_WORK INSTRUCTION_
Return the following from the records below: each line, word for word, starting with the line that contains "- CODE_OF_CONDUCT.md: **3391** characters" and going on through the line that contains "- SECURITY.md: **1171** characters", with nothing outside that range.

_GIVEN DATA_
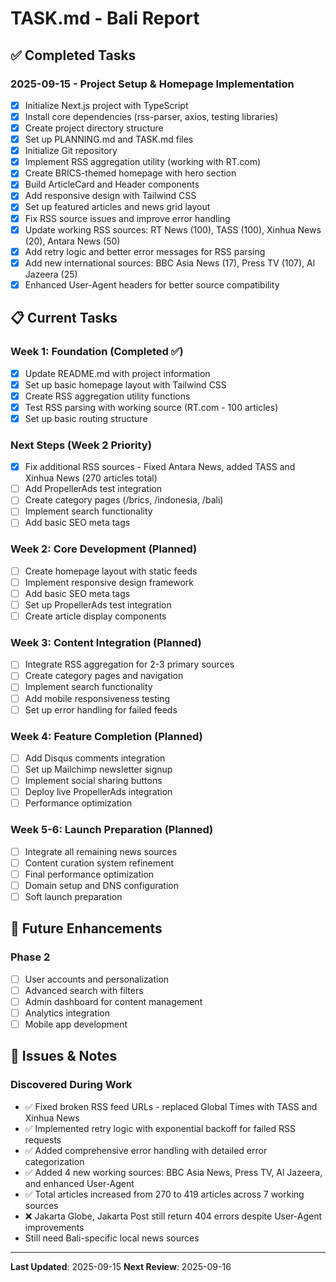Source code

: # TASK.md - Bali Report

## ✅ Completed Tasks

### 2025-09-15 - Project Setup & Homepage Implementation
- [x] Initialize Next.js project with TypeScript
- [x] Install core dependencies (rss-parser, axios, testing libraries)
- [x] Create project directory structure
- [x] Set up PLANNING.md and TASK.md files
- [x] Initialize Git repository
- [x] Implement RSS aggregation utility (working with RT.com)
- [x] Create BRICS-themed homepage with hero section
- [x] Build ArticleCard and Header components
- [x] Add responsive design with Tailwind CSS
- [x] Set up featured articles and news grid layout
- [x] Fix RSS source issues and improve error handling
- [x] Update working RSS sources: RT News (100), TASS (100), Xinhua News (20), Antara News (50)
- [x] Add retry logic and better error messages for RSS parsing
- [x] Add new international sources: BBC Asia News (17), Press TV (107), Al Jazeera (25)
- [x] Enhanced User-Agent headers for better source compatibility

## 📋 Current Tasks

### Week 1: Foundation (Completed ✅)
- [x] Update README.md with project information
- [x] Set up basic homepage layout with Tailwind CSS
- [x] Create RSS aggregation utility functions
- [x] Test RSS parsing with working source (RT.com - 100 articles)
- [x] Set up basic routing structure

### Next Steps (Week 2 Priority) 
- [x] Fix additional RSS sources - Fixed Antara News, added TASS and Xinhua News (270 articles total)
- [ ] Add PropellerAds test integration
- [ ] Create category pages (/brics, /indonesia, /bali)
- [ ] Implement search functionality
- [ ] Add basic SEO meta tags

### Week 2: Core Development (Planned)
- [ ] Create homepage layout with static feeds
- [ ] Implement responsive design framework
- [ ] Add basic SEO meta tags
- [ ] Set up PropellerAds test integration
- [ ] Create article display components

### Week 3: Content Integration (Planned)
- [ ] Integrate RSS aggregation for 2-3 primary sources
- [ ] Create category pages and navigation
- [ ] Implement search functionality
- [ ] Add mobile responsiveness testing
- [ ] Set up error handling for failed feeds

### Week 4: Feature Completion (Planned)
- [ ] Add Disqus comments integration
- [ ] Set up Mailchimp newsletter signup
- [ ] Implement social sharing buttons
- [ ] Deploy live PropellerAds integration
- [ ] Performance optimization

### Week 5-6: Launch Preparation (Planned)
- [ ] Integrate all remaining news sources
- [ ] Content curation system refinement
- [ ] Final performance optimization
- [ ] Domain setup and DNS configuration
- [ ] Soft launch preparation

## 🚀 Future Enhancements

### Phase 2
- [ ] User accounts and personalization
- [ ] Advanced search with filters
- [ ] Admin dashboard for content management
- [ ] Analytics integration
- [ ] Mobile app development

## 🐛 Issues & Notes

### Discovered During Work  
- ✅ Fixed broken RSS feed URLs - replaced Global Times with TASS and Xinhua News
- ✅ Implemented retry logic with exponential backoff for failed RSS requests
- ✅ Added comprehensive error handling with detailed error categorization  
- ✅ Added 4 new working sources: BBC Asia News, Press TV, Al Jazeera, and enhanced User-Agent
- ✅ Total articles increased from 270 to 419 articles across 7 working sources
- ❌ Jakarta Globe, Jakarta Post still return 404 errors despite User-Agent improvements
- Still need Bali-specific local news sources

---

**Last Updated**: 2025-09-15
**Next Review**: 2025-09-16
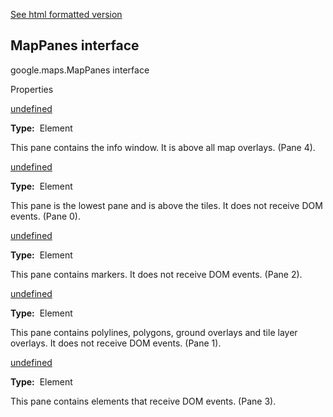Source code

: [See html formatted version](https://huasofoundries.github.io/google-maps-documentation/MapPanes.html)

MapPanes interface
------------------

google.maps.MapPanes interface

Properties

[undefined](#MapPanes.floatPane)

**Type:**  Element

This pane contains the info window. It is above all map overlays. (Pane 4).

[undefined](#MapPanes.mapPane)

**Type:**  Element

This pane is the lowest pane and is above the tiles. It does not receive DOM events. (Pane 0).

[undefined](#MapPanes.markerLayer)

**Type:**  Element

This pane contains markers. It does not receive DOM events. (Pane 2).

[undefined](#MapPanes.overlayLayer)

**Type:**  Element

This pane contains polylines, polygons, ground overlays and tile layer overlays. It does not receive DOM events. (Pane 1).

[undefined](#MapPanes.overlayMouseTarget)

**Type:**  Element

This pane contains elements that receive DOM events. (Pane 3).
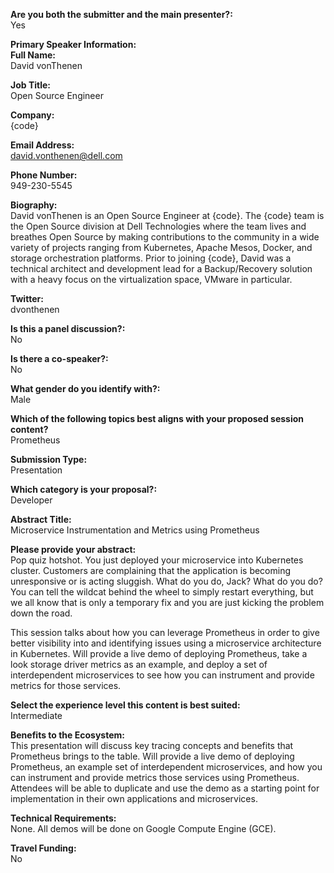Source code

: **Are you both the submitter and the main presenter?:**  
Yes


**Primary Speaker Information:**  
**Full Name:**  
David vonThenen

**Job Title:**  
Open Source Engineer

**Company:**  
{code}

**Email Address:**  
david.vonthenen@dell.com

**Phone Number:**  
949-230-5545

**Biography:**  
David vonThenen is an Open Source Engineer at {code}. The {code} team is the Open Source division at Dell Technologies where the team lives and breathes Open Source by making contributions to the community in a wide variety of projects ranging from Kubernetes, Apache Mesos, Docker, and storage orchestration platforms. Prior to joining {code}, David was a technical architect and development lead for a Backup/Recovery solution with a heavy focus on the virtualization space, VMware in particular.

**Twitter:**  
dvonthenen


**Is this a panel discussion?:**  
No

**Is there a co-speaker?:**  
No

**What gender do you identify with?:**  
Male

**Which of the following topics best aligns with your proposed session content?**  
Prometheus

**Submission Type:**  
Presentation

**Which category is your proposal?:**  
Developer


**Abstract Title:**  
Microservice Instrumentation and Metrics using Prometheus

**Please provide your abstract:**  
Pop quiz hotshot. You just deployed your microservice into Kubernetes cluster. Customers are complaining that the application is becoming unresponsive or is acting sluggish. What do you do, Jack? What do you do? You can tell the wildcat behind the wheel to simply restart everything, but we all know that is only a temporary fix and you are just kicking the problem down the road.

This session talks about how you can leverage Prometheus in order to give better visibility into and identifying issues using a microservice architecture in Kubernetes. Will provide a live demo of deploying Prometheus, take a look storage driver metrics as an example, and deploy a set of interdependent microservices to see how you can instrument and provide metrics for those services.

**Select the experience level this content is best suited:**  
Intermediate

**Benefits to the Ecosystem:**  
This presentation will discuss key tracing concepts and benefits that Prometheus brings to the table. Will provide a live demo of deploying Prometheus, an example set of interdependent microservices, and how you can instrument and provide metrics those services using Prometheus. Attendees will be able to duplicate and use the demo as a starting point for implementation in their own applications and microservices.

**Technical Requirements:**  
None. All demos will be done on Google Compute Engine (GCE).

**Travel Funding:**  
No

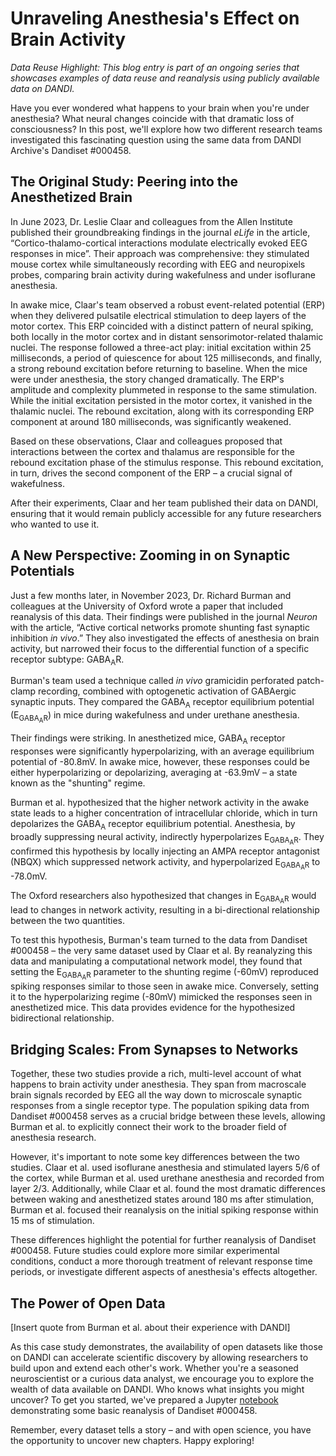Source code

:# Unraveling Anesthesia's Effect on Brain Activity
_Data Reuse Highlight: This blog entry is part of an ongoing series that showcases examples of data reuse and reanalysis using publicly available data on DANDI._

Have you ever wondered what happens to your brain when you're under anesthesia? What neural changes coincide with that dramatic loss of consciousness? In this post, we'll explore how two different research teams investigated this fascinating question using the same data from DANDI Archive's Dandiset #000458.

## The Original Study: Peering into the Anesthetized Brain
In June 2023, Dr. Leslie Claar and colleagues from the Allen Institute published their groundbreaking findings in the journal _eLife_ in the article, “Cortico-thalamo-cortical interactions modulate electrically evoked EEG responses in mice”. Their approach was comprehensive: they stimulated mouse cortex while simultaneously recording with EEG and neuropixels probes, comparing brain activity during wakefulness and under isoflurane anesthesia.

In awake mice, Claar's team observed a robust event-related potential (ERP) when they delivered pulsatile electrical stimulation to deep layers of the motor cortex. This ERP coincided with a distinct pattern of neural spiking, both locally in the motor cortex and in distant sensorimotor-related thalamic nuclei. The response followed a three-act play: initial excitation within 25 milliseconds, a period of quiescence for about 125 milliseconds, and finally, a strong rebound excitation before returning to baseline.
When the mice were under anesthesia, the story changed dramatically. The ERP's amplitude and complexity plummeted in response to the same stimulation. While the initial excitation persisted in the motor cortex, it vanished in the thalamic nuclei. The rebound excitation, along with its corresponding ERP component at around 180 milliseconds, was significantly weakened.

Based on these observations, Claar and colleagues proposed that interactions between the cortex and thalamus are responsible for the rebound excitation phase of the stimulus response. This rebound excitation, in turn, drives the second component of the ERP – a crucial signal of wakefulness.

After their experiments, Claar and her team published their data on DANDI, ensuring that it would remain publicly accessible for any future researchers who wanted to use it.

## A New Perspective: Zooming in on Synaptic Potentials
Just a few months later, in November 2023, Dr. Richard Burman and colleagues at the University of Oxford wrote a paper that included reanalysis of this data. Their findings were published in the journal _Neuron_ with the article, “Active cortical networks promote shunting fast synaptic inhibition _in vivo_.” They also investigated the effects of anesthesia on brain activity, but narrowed their focus to the differential function of a specific receptor subtype: GABA<sub>A</sub>R.

Burman's team used a technique called _in vivo_ gramicidin perforated patch-clamp recording, combined with optogenetic activation of GABAergic synaptic inputs. They compared the GABA<sub>A</sub> receptor equilibrium potential (E<sub>GABA<sub>A</sub>R</sub>) in mice during wakefulness and under urethane anesthesia.

Their findings were striking. In anesthetized mice, GABA<sub>A</sub> receptor responses were significantly hyperpolarizing, with an average equilibrium potential of -80.8mV. In awake mice, however, these responses could be either hyperpolarizing or depolarizing, averaging at -63.9mV – a state known as the "shunting" regime.

Burman et al. hypothesized that the higher network activity in the awake state leads to a higher concentration of intracellular chloride, which in turn depolarizes the GABA<sub>A</sub> receptor equilibrium potential. Anesthesia, by broadly suppressing neural activity, indirectly hyperpolarizes E<sub>GABA<sub>A</sub>R</sub>. They confirmed this hypothesis by locally injecting an AMPA receptor antagonist (NBQX) which suppressed network activity, and hyperpolarized E<sub>GABA<sub>A</sub>R</sub> to -78.0mV.

The Oxford researchers also hypothesized that changes in E<sub>GABA<sub>A</sub>R</sub> would lead to changes in network activity, resulting in a bi-directional relationship between the two quantities.

To test this hypothesis, Burman's team turned to the data from Dandiset #000458 – the very same dataset used by Claar et al. By reanalyzing this data and manipulating a computational network model, they found that setting the E<sub>GABA<sub>A</sub>R</sub> parameter to the shunting regime (-60mV) reproduced spiking responses similar to those seen in awake mice. Conversely, setting it to the hyperpolarizing regime (-80mV) mimicked the responses seen in anesthetized mice. This data provides evidence for the hypothesized bidirectional relationship.

## Bridging Scales: From Synapses to Networks
Together, these two studies provide a rich, multi-level account of what happens to brain activity under anesthesia. They span from macroscale brain signals recorded by EEG all the way down to microscale synaptic responses from a single receptor type. The population spiking data from Dandiset #000458 serves as a crucial bridge between these levels, allowing Burman et al. to explicitly connect their work to the broader field of anesthesia research.

However, it's important to note some key differences between the two studies. Claar et al. used isoflurane anesthesia and stimulated layers 5/6 of the cortex, while Burman et al. used urethane anesthesia and recorded from layer 2/3. Additionally, while Claar et al. found the most dramatic differences between waking and anesthetized states around 180 ms after stimulation, Burman et al. focused their reanalysis on the initial spiking response within 15 ms of stimulation.

These differences highlight the potential for further reanalysis of Dandiset #000458. Future studies could explore more similar experimental conditions, conduct a more thorough treatment of relevant response time periods, or investigate different aspects of anesthesia's effects altogether.

## The Power of Open Data
[Insert quote from Burman et al. about their experience with DANDI]

As this case study demonstrates, the availability of open datasets like those on DANDI can accelerate scientific discovery by allowing researchers to build upon and extend each other's work. Whether you're a seasoned neuroscientist or a curious data analyst, we encourage you to explore the wealth of data available on DANDI. Who knows what insights you might uncover?
To get you started, we've prepared a Jupyter [notebook](https://github.com/dandi/example-notebooks/blob/566f8415babd46054c79257f7b80416eafea823b/000458/AllenInstitute/reanalysis.ipynb) demonstrating some basic reanalysis of Dandiset #000458.

Remember, every dataset tells a story – and with open science, you have the opportunity to uncover new chapters. Happy exploring!
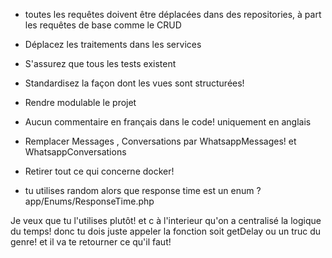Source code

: - toutes les requêtes doivent être déplacées dans des repositories, à part les requêtes de base comme le CRUD
- Déplacez les traitements dans les services
- S'assurez que tous les tests existent
- Standardisez la façon dont les vues sont structurées! 
- Rendre modulable le projet
- Aucun commentaire en français dans le code! uniquement en anglais
- Remplacer Messages , Conversations par WhatsappMessages! et WhatsappConversations
- Retirer tout ce qui concerne docker! 



- tu utilises random alors que response time est un enum ? app/Enums/ResponseTime.php

Je veux que tu l'utilises plutôt! et c à l'interieur qu'on a centralisé la logique du temps! donc tu dois juste appeler la fonction soit getDelay ou un truc du genre! et il va te retourner ce qu'il faut! 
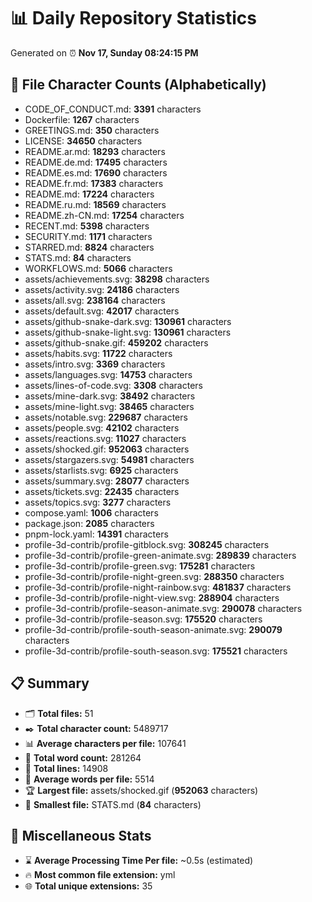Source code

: # 📊 Daily Repository Statistics
Generated on ⏰ **Nov 17, Sunday 08:24:15 PM**

## 📂 File Character Counts (Alphabetically)
- CODE_OF_CONDUCT.md: **3391** characters
- Dockerfile: **1267** characters
- GREETINGS.md: **350** characters
- LICENSE: **34650** characters
- README.ar.md: **18293** characters
- README.de.md: **17495** characters
- README.es.md: **17690** characters
- README.fr.md: **17383** characters
- README.md: **17224** characters
- README.ru.md: **18569** characters
- README.zh-CN.md: **17254** characters
- RECENT.md: **5398** characters
- SECURITY.md: **1171** characters
- STARRED.md: **8824** characters
- STATS.md: **84** characters
- WORKFLOWS.md: **5066** characters
- assets/achievements.svg: **38298** characters
- assets/activity.svg: **24186** characters
- assets/all.svg: **238164** characters
- assets/default.svg: **42017** characters
- assets/github-snake-dark.svg: **130961** characters
- assets/github-snake-light.svg: **130961** characters
- assets/github-snake.gif: **459202** characters
- assets/habits.svg: **11722** characters
- assets/intro.svg: **3369** characters
- assets/languages.svg: **14753** characters
- assets/lines-of-code.svg: **3308** characters
- assets/mine-dark.svg: **38492** characters
- assets/mine-light.svg: **38465** characters
- assets/notable.svg: **229687** characters
- assets/people.svg: **42102** characters
- assets/reactions.svg: **11027** characters
- assets/shocked.gif: **952063** characters
- assets/stargazers.svg: **54981** characters
- assets/starlists.svg: **6925** characters
- assets/summary.svg: **28077** characters
- assets/tickets.svg: **22435** characters
- assets/topics.svg: **3277** characters
- compose.yaml: **1006** characters
- package.json: **2085** characters
- pnpm-lock.yaml: **14391** characters
- profile-3d-contrib/profile-gitblock.svg: **308245** characters
- profile-3d-contrib/profile-green-animate.svg: **289839** characters
- profile-3d-contrib/profile-green.svg: **175281** characters
- profile-3d-contrib/profile-night-green.svg: **288350** characters
- profile-3d-contrib/profile-night-rainbow.svg: **481837** characters
- profile-3d-contrib/profile-night-view.svg: **288904** characters
- profile-3d-contrib/profile-season-animate.svg: **290078** characters
- profile-3d-contrib/profile-season.svg: **175520** characters
- profile-3d-contrib/profile-south-season-animate.svg: **290079** characters
- profile-3d-contrib/profile-south-season.svg: **175521** characters

## 📋 Summary
- 🗂️ **Total files:** 51
- ✒️ **Total character count:** 5489717
- 📊 **Average characters per file:** 107641
- 📝 **Total word count:** 281264
- 🧾 **Total lines:** 14908
- 📐 **Average words per file:** 5514
- 🏆 **Largest file:** assets/shocked.gif (**952063** characters)
- 🥉 **Smallest file:** STATS.md (**84** characters)

## 🌟 Miscellaneous Stats
- ⌛ **Average Processing Time Per file:** ~0.5s (estimated)
- 🔥 **Most common file extension:** yml
- 🌐 **Total unique extensions:** 35
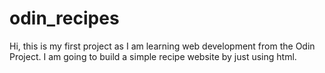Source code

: # odin_recipes
Hi, this is my first project as I am learning web development from the Odin Project. I am going to build a simple recipe website by just using html. 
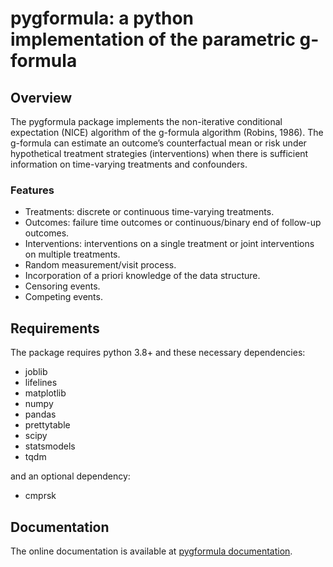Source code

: # pygformula: a python implementation of the parametric g-formula


## Overview
The pygformula package implements the non-iterative conditional expectation (NICE) algorithm of the g-formula algorithm
(Robins, 1986). The g-formula can estimate an outcome’s counterfactual mean or risk under hypothetical treatment strategies
(interventions) when there is sufficient information on time-varying treatments and confounders.


### Features

* Treatments: discrete or continuous time-varying treatments.
* Outcomes: failure time outcomes or continuous/binary end of follow-up outcomes.
* Interventions: interventions on a single treatment or joint interventions on multiple treatments.
* Random measurement/visit process.
* Incorporation of a priori knowledge of the data structure.
* Censoring events.
* Competing events.


## Requirements

The package requires python 3.8+ and these necessary dependencies:

- joblib
- lifelines
- matplotlib
- numpy
- pandas
- prettytable
- scipy
- statsmodels
- tqdm

and an optional dependency:

- cmprsk

## Documentation

The online documentation is available at [pygformula documentation](https://pygformula.readthedocs.io).

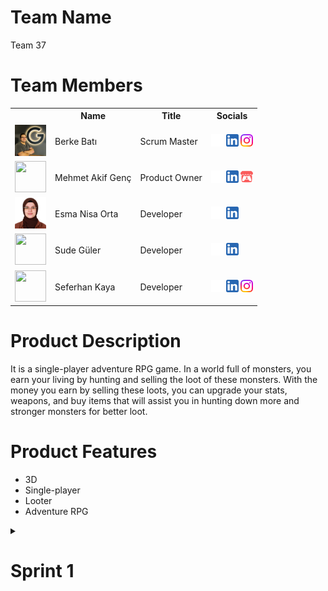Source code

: # Team Name
Team 37

# Team Members
<table>
    <tr>
      <th></th>
      <th>Name</th>
      <th>Title</th>
      <th>Socials</th>
    </tr>
    <tr>
      <td><img src="bootcampFiles/team/bb.jpg" width="50" height="50" /></td>
      <td>Berke Batı</td>
      <td>Scrum Master</td>
      <td>
        <a href="https://github.com/BerkeWest" target="_blank"><img src="bootcampFiles/icons/github.png" width="20" height="20"/></a>
        <a href="https://www.linkedin.com/in/berke-bat%C4%B1-7b7a341b9/" target="_blank"><img src="bootcampFiles/icons/linkedin.png" width="20" height="20"/></a>
        <a href="https://www.instagram.com/berkebati/" target="_blank"><img src="bootcampFiles/icons/instagram.png" width="20" height="20"/></a>
      </td>
    </tr>
    <tr>
      <td><img src="" width="50" height="50" /></td>
      <td>Mehmet Akif Genç</td>
      <td>Product Owner</td>
      <td>
        <a href="https://github.com/MAG61" target="_blank"><img src="bootcampFiles/icons/github.png" width="20" height="20"/></a>
        <a href="https://www.linkedin.com/in/mehmet-akif-gen%C3%A7-038393333/" target="_blank"><img src="bootcampFiles/icons/linkedin.png" width="20" height="20"/></a>
        <a href="https://mag61.itch.io/" target="_blank"><img src="bootcampFiles/icons/itch.png" width="20" height="20"/></a>
      </td>
    </tr>
    <tr>
      <td><img src="bootcampFiles/team/eno.JPG" width="50" height="50" /></td>
      <td>Esma Nisa Orta</td>
      <td>Developer</td>
      <td>
        <a href="https://github.com/esmanisaorta" target="_blank"><img src="bootcampFiles/icons/github.png" width="20" height="20"/></a>
        <a href="https://www.linkedin.com/in/esma-nisa-orta/" target="_blank"><img src="bootcampFiles/icons/linkedin.png" width="20" height="20"/></a>
      </td>
    </tr>
    <tr>
      <td><img src="" width="50" height="50" /></td>
      <td>Sude Güler</td>
      <td>Developer</td>
      <td>
        <a href="https://github.com/sude000" target="_blank"><img src="bootcampFiles/icons/github.png" width="20" height="20"/></a>
        <a href="https://www.linkedin.com/in/fatma-sude-g%C3%BCler/" target="_blank"><img src="bootcampFiles/icons/linkedin.png" width="20" height="20"/></a>
      </td>
    </tr>
    <tr>
      <td><img src="" width="50" height="50" /></td>
      <td>Seferhan Kaya</td>
      <td>Developer</td>
      <td>
        <a href="https://github.com/KAYA-Seferhan" target="_blank"><img src="bootcampFiles/icons/github.png" width="20" height="20"/></a>
        <a href="https://www.linkedin.com/in/kaya-seferhan" target="_blank"><img src="bootcampFiles/icons/linkedin.png" width="20" height="20"/></a>
        <a href="https://www.instagram.com/kaya_seferhan" target="_blank"><img src="bootcampFiles/icons/instagram.png" width="20" height="20"/></a>
      </td>
    </tr>
  </table>
  
  # Product Description
  It is a single-player adventure RPG game. In a world full of monsters, you earn your living by hunting and selling the loot of these monsters. With the money you earn by selling these loots, you can upgrade your stats, weapons, and buy items that will assist you in hunting down more and stronger monsters for better loot.

  # Product Features
  * 3D
  * Single-player
  * Looter
  * Adventure RPG 

<details>
    <summary><h1>Sprint 1</h1></summary>

  <details>
    <summary><h3>Sprint 1 - Game Screenshots</h3></summary>
  <table style="width: 100%;">
    <tr>
      <td colspan="4" style="text-align: center;"><h2>Main Menu</h2></td>
    </tr>
    <tr>
      <td style="width: 25%;"><img src="" style="max-width: 100%; height: auto;"></td>
      <td style="width: 25%;"><img src="" style="max-width: 100%; height: auto;"></td>
      <td style="width: 25%;"><img src="" style="max-width: 100%; height: auto;"></td>
      <td style="width: 25%;"><img src="" style="max-width: 100%; height: auto;"></td>
    </tr>
    <tr>
      <td colspan="4" style="text-align: center;"><h2>Character</h2></td>
    </tr>
    <tr>
      <td style="width: 25%;"><img src="" style="max-width: 100%; height: auto;"></td>
      <td style="width: 25%;"><img src="" style="max-width: 100%; height: auto;"></td>
      <td style="width: 25%;"><img src="" style="max-width: 100%; height: auto;"></td>
      <td style="width: 25%;"><img src="" style="max-width: 100%; height: auto;"></td>
    </tr>
    <tr>
      <td colspan="4" style="text-align: center;"><h2>Map Content</h2></td>
    </tr>
    <tr>
      <td style="width: 25%;"><img src="" style="max-width: 100%; height: auto;"></td>
      <td style="width: 25%;"><img src="" style="max-width: 100%; height: auto;"></td>
      <td style="width: 25%;"><img src="" style="max-width: 100%; height: auto;"></td>
      <td style="width: 25%;"><img src="" style="max-width: 100%; height: auto;"></td>
    </tr>
    <tr>
      <td colspan="4" style="text-align: center;"><h2>Inventory</h2></td>
    </tr>
    <tr>
      <td style="width: 25%;"><img src="" style="max-width: 100%; height: auto;"></td>
      <td style="width: 25%;"><img src="" style="max-width: 100%; height: auto;"></td>
      <td style="width: 25%;"><img src="" style="max-width: 100%; height: auto;"></td>
      <td style="width: 25%;"><img src="" style="max-width: 100%; height: auto;"></td>
    </tr>
    <tr>
      <td colspan="4" style="text-align: center;"><h2>Shaders</h2></td>
    </tr>
    <tr>
      <td style="width: 25%;"><img src="" style="max-width: 100%; height: auto;"></td>
      <td style="width: 25%;"><img src="" style="max-width: 100%; height: auto;"></td>
      <td style="width: 25%;"><img src="" style="max-width: 100%; height: auto;"></td>
      <td style="width: 25%;"><img src="" style="max-width: 100%; height: auto;"></td>
    </tr>
  </table>
  </details>   

  <details>
    <summary><h3>Sprint 1 - Sprint Board Update Screenshots</h3></summary>
    <img src="" style="max-width: 100%; height: auto;">
  </details>

  <details>
    <summary><h3>Sprint 1 - Burndown Chart</h3></summary>
    <img src="" style="max-width: 100%; height: auto;">
  </details>

  - **Sprint Notes**:
    - ...
  - **Expected point completion within Sprint:** 50 points
  - **Point Completion Logic:** 
  - **Daily Scrum**: 
  - **Product Backlog URL:** 
  - **Sprint Review:**
    - ...

  - **Sprint Retrospective:**
    - ...

  </details>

_REPLY_
- CODE_OF_CONDUCT.md: **3391** characters
- Dockerfile: **1267** characters
- GREETINGS.md: **350** characters
- LICENSE: **34650** characters
- README.ar.md: **18293** characters
- README.de.md: **17495** characters
- README.es.md: **17690** characters
- README.fr.md: **17383** characters
- README.md: **17224** characters
- README.ru.md: **18569** characters
- README.zh-CN.md: **17254** characters
- RECENT.md: **5398** characters
- SECURITY.md: **1171** characters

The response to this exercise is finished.